> [EXERCISE DESCRIPTION]:
Determine the number of lines in the data that contain "rectifiable", and write only that number.

[Start of Attachment]

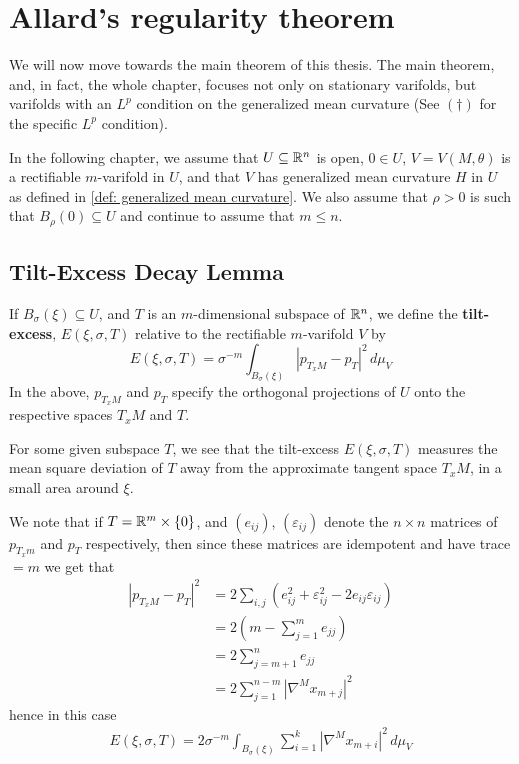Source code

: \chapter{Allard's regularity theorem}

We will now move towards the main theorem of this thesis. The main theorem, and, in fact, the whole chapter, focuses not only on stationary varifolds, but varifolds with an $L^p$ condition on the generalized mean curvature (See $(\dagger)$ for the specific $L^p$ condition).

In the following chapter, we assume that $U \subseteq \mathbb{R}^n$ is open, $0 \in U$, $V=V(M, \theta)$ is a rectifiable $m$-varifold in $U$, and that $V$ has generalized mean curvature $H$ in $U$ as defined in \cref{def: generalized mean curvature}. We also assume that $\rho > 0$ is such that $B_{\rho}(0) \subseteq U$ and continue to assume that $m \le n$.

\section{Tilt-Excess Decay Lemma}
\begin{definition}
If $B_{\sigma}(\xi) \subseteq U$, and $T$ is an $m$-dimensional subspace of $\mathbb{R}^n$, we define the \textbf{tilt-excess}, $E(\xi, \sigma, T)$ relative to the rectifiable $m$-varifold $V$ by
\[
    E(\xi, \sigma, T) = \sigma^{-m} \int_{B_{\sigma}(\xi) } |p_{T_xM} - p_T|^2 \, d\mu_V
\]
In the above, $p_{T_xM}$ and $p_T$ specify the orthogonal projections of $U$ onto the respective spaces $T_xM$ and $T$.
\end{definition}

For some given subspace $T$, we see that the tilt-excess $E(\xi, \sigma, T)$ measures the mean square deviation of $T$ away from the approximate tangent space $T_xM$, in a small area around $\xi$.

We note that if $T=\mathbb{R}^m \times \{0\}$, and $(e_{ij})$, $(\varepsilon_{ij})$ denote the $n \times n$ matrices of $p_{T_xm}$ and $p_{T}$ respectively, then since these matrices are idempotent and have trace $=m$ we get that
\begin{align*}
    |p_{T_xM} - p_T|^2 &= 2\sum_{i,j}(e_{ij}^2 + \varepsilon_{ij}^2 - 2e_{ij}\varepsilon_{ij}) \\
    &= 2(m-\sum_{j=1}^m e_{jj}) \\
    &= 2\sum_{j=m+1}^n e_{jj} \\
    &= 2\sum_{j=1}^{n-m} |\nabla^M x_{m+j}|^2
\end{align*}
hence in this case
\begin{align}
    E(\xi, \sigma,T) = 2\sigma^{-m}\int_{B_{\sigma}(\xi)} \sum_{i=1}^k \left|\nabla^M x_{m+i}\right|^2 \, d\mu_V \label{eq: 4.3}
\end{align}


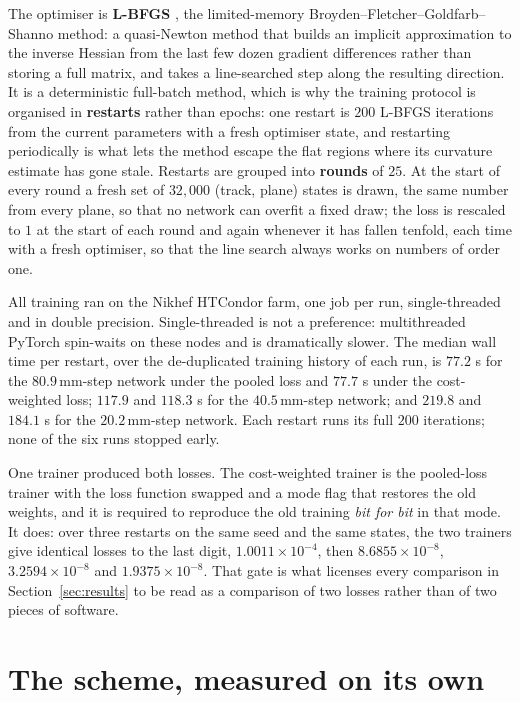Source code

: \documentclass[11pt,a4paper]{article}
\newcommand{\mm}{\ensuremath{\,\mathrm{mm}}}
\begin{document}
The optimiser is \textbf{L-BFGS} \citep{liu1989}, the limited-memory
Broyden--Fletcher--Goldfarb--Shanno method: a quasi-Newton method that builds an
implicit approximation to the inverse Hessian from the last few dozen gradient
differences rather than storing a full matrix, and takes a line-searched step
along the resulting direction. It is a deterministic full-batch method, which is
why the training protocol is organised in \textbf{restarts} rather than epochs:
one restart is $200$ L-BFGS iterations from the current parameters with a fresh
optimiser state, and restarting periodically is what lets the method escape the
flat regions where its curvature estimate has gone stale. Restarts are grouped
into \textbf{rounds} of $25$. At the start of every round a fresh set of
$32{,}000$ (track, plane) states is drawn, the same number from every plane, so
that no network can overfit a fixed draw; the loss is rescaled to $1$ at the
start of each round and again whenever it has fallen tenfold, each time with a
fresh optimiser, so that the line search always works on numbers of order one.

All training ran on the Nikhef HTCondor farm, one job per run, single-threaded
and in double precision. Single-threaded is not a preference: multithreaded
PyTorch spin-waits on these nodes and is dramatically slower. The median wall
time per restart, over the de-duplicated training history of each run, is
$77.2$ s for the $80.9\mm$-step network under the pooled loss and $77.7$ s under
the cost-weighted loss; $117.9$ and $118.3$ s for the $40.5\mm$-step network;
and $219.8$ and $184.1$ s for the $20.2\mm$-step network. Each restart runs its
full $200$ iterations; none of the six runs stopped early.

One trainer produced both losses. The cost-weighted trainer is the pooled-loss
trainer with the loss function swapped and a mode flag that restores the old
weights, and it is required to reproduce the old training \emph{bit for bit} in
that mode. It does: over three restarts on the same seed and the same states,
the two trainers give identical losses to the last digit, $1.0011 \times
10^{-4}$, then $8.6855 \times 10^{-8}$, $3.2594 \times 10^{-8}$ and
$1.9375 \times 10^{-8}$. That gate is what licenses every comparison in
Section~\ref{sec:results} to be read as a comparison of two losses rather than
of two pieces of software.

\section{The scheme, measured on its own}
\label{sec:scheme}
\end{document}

[End of Attachment]
[Start of Attachment]

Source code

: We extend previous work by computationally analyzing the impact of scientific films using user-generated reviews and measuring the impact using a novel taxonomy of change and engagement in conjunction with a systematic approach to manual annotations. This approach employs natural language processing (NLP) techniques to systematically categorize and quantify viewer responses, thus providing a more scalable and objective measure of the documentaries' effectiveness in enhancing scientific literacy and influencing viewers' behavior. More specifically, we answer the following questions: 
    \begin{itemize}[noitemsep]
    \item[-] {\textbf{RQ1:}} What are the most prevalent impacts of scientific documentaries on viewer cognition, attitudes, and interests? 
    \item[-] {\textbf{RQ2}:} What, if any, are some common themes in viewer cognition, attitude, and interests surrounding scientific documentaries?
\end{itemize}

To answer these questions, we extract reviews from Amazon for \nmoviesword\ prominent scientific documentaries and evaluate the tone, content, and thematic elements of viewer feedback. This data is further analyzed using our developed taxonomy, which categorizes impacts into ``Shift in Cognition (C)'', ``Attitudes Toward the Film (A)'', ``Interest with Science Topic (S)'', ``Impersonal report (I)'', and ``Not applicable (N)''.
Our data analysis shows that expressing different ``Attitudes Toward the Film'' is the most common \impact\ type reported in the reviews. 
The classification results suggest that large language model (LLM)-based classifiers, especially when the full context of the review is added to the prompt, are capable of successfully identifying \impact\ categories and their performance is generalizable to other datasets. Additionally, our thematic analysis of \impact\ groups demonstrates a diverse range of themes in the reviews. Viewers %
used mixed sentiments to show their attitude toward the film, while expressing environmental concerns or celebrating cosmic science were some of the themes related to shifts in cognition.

[End of Attachment]

> [PROBLEM SOLUTION]:
2